We stood under the cliff, discussing this strange occurrence. It was almost dark now, but on the edge of the cliff,  we could make out a sinister figure looking down at us. It appeared to have its arms folded. After a few minutes peering into the near darkness, the penny dropped as we realised that the strange figure was actually a chimney stack.

That was not the only time that I felt I had walked into the pages of M R James. We stayed at a hotel in North Norfolk, not far from the beach and with a golf course nearby. The hotel was quite old and in the past guests had come for seaside golf, like James’ characters. An old framed menu on the wall told us that dinner at 7.30 would be followed by bridge. A reassuring lack of choice in those days. There was a small sitting room, with some books on a shelf. Among them was a battered paperback copy of James’ stories. So I had the experience of reading Oh Whistle and I’ll Come to You My Lad and A Warning to the Curious in a place very like the fictional locations.

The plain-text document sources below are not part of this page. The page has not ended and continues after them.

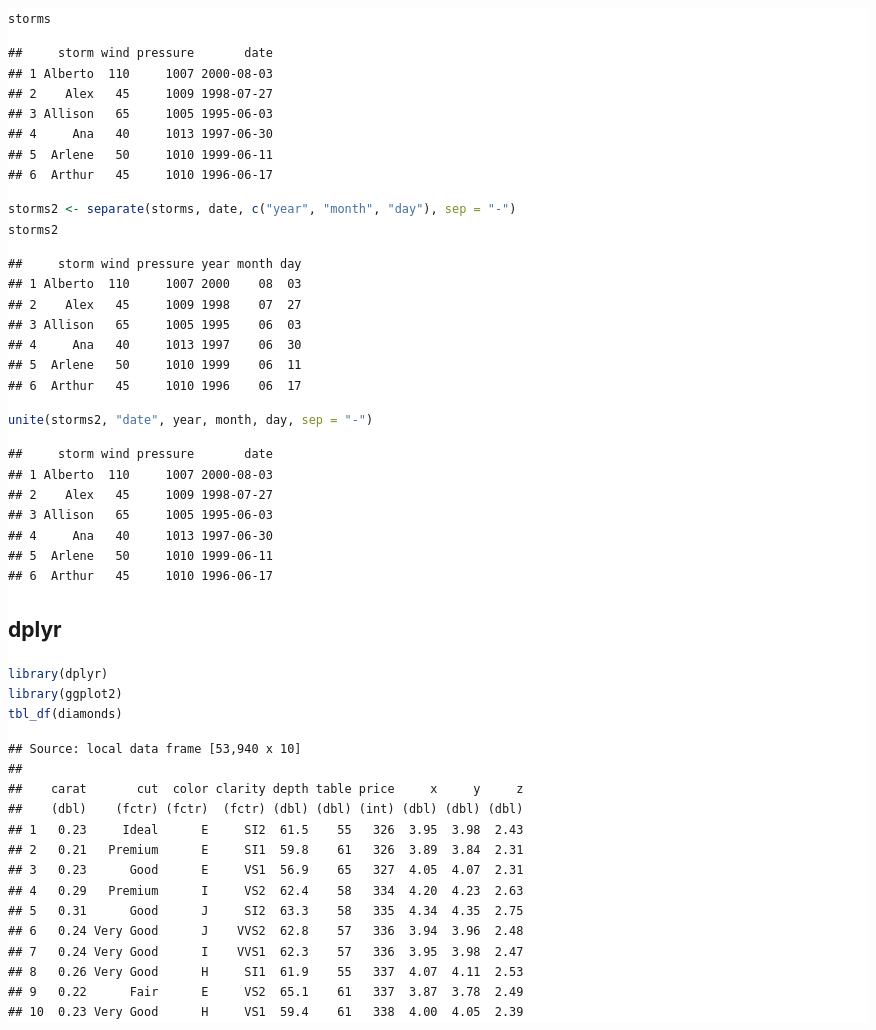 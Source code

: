 

```r
storms
```

```
##     storm wind pressure       date
## 1 Alberto  110     1007 2000-08-03
## 2    Alex   45     1009 1998-07-27
## 3 Allison   65     1005 1995-06-03
## 4     Ana   40     1013 1997-06-30
## 5  Arlene   50     1010 1999-06-11
## 6  Arthur   45     1010 1996-06-17
```

```r
storms2 <- separate(storms, date, c("year", "month", "day"), sep = "-")
storms2
```

```
##     storm wind pressure year month day
## 1 Alberto  110     1007 2000    08  03
## 2    Alex   45     1009 1998    07  27
## 3 Allison   65     1005 1995    06  03
## 4     Ana   40     1013 1997    06  30
## 5  Arlene   50     1010 1999    06  11
## 6  Arthur   45     1010 1996    06  17
```

```r
unite(storms2, "date", year, month, day, sep = "-")
```

```
##     storm wind pressure       date
## 1 Alberto  110     1007 2000-08-03
## 2    Alex   45     1009 1998-07-27
## 3 Allison   65     1005 1995-06-03
## 4     Ana   40     1013 1997-06-30
## 5  Arlene   50     1010 1999-06-11
## 6  Arthur   45     1010 1996-06-17
```



## dplyr



```r
library(dplyr)
library(ggplot2)
tbl_df(diamonds)
```

```
## Source: local data frame [53,940 x 10]
## 
##    carat       cut  color clarity depth table price     x     y     z
##    (dbl)    (fctr) (fctr)  (fctr) (dbl) (dbl) (int) (dbl) (dbl) (dbl)
## 1   0.23     Ideal      E     SI2  61.5    55   326  3.95  3.98  2.43
## 2   0.21   Premium      E     SI1  59.8    61   326  3.89  3.84  2.31
## 3   0.23      Good      E     VS1  56.9    65   327  4.05  4.07  2.31
## 4   0.29   Premium      I     VS2  62.4    58   334  4.20  4.23  2.63
## 5   0.31      Good      J     SI2  63.3    58   335  4.34  4.35  2.75
## 6   0.24 Very Good      J    VVS2  62.8    57   336  3.94  3.96  2.48
## 7   0.24 Very Good      I    VVS1  62.3    57   336  3.95  3.98  2.47
## 8   0.26 Very Good      H     SI1  61.9    55   337  4.07  4.11  2.53
## 9   0.22      Fair      E     VS2  65.1    61   337  3.87  3.78  2.49
## 10  0.23 Very Good      H     VS1  59.4    61   338  4.00  4.05  2.39
```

It started to rain, and we went to the bar for a drink. We sat looking out at the hotel grounds and beyond them the now deserted beach. It seemed a far less friendly place in the wind and rain. The cloth canopy of one of the tables on the terrace flapped against its pole. As the wind and rain whipped it back and forth, it looked to me, with my imagination no doubt primed by reading James, like the ghost under the sheet in Whistle.

The hotel might well have had its own ghosts. Another old framed menu was from the second world war.  It was for a very special occasion, the farewell dinner for the officers who had been billeted there, while training for D-day.  A poignant artefact that made me wonder how many of them had returned from Normandy. I would not have been at all surprised to encounter the shade of a young subaltern on the lonely beach at twilight.

One final thing. During our stay at the Norfolk hotel, there was a fellow guest, a lady, who could be seen each evening sitting quietly and writing in a notebook. Perhaps we weren’t the only ones to find our imaginations refreshed by this stretch of coast.